Stored data:
####
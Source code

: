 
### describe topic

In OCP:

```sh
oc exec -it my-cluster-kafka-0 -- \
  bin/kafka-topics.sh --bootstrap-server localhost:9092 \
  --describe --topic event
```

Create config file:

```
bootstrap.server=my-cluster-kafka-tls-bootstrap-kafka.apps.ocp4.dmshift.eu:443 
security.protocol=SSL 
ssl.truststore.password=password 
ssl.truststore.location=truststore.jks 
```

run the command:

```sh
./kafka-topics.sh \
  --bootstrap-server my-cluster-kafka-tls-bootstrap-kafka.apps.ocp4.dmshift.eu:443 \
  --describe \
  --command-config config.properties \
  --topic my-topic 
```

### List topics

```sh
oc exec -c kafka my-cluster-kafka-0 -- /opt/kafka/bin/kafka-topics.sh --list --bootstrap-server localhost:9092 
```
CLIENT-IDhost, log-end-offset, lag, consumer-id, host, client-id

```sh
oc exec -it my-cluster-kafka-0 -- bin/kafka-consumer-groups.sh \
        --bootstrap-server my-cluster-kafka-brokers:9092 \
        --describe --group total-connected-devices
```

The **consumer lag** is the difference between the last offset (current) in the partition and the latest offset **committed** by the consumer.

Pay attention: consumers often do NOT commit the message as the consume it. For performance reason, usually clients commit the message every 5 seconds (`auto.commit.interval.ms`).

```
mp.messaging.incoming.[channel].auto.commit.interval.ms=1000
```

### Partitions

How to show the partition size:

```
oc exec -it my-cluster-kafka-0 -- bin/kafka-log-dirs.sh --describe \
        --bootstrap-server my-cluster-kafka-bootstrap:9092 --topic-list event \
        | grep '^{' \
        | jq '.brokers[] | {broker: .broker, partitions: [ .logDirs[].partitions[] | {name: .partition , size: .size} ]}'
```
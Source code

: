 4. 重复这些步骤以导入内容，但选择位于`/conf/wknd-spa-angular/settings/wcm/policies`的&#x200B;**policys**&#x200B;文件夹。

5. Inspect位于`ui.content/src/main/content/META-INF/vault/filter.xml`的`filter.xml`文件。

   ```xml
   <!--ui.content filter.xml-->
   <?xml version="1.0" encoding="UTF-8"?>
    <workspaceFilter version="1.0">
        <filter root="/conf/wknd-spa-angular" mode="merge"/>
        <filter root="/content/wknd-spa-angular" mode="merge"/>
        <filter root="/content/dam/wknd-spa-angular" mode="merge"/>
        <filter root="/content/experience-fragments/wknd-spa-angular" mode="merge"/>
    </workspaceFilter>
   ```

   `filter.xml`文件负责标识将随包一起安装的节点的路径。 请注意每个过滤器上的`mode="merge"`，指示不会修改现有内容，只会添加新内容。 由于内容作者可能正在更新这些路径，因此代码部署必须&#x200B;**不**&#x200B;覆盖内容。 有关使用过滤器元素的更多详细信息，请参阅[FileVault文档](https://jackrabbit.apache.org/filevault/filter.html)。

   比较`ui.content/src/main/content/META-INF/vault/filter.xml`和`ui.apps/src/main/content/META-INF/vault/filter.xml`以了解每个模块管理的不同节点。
####
### Problem to work on
Each line of the data that includes "interval" should be copied.

### Response area
Pay attention: consumers often do NOT commit the message as the consume it. For performance reason, usually clients commit the message every 5 seconds (`auto.commit.interval.ms`).
mp.messaging.incoming.[channel].auto.commit.interval.ms=1000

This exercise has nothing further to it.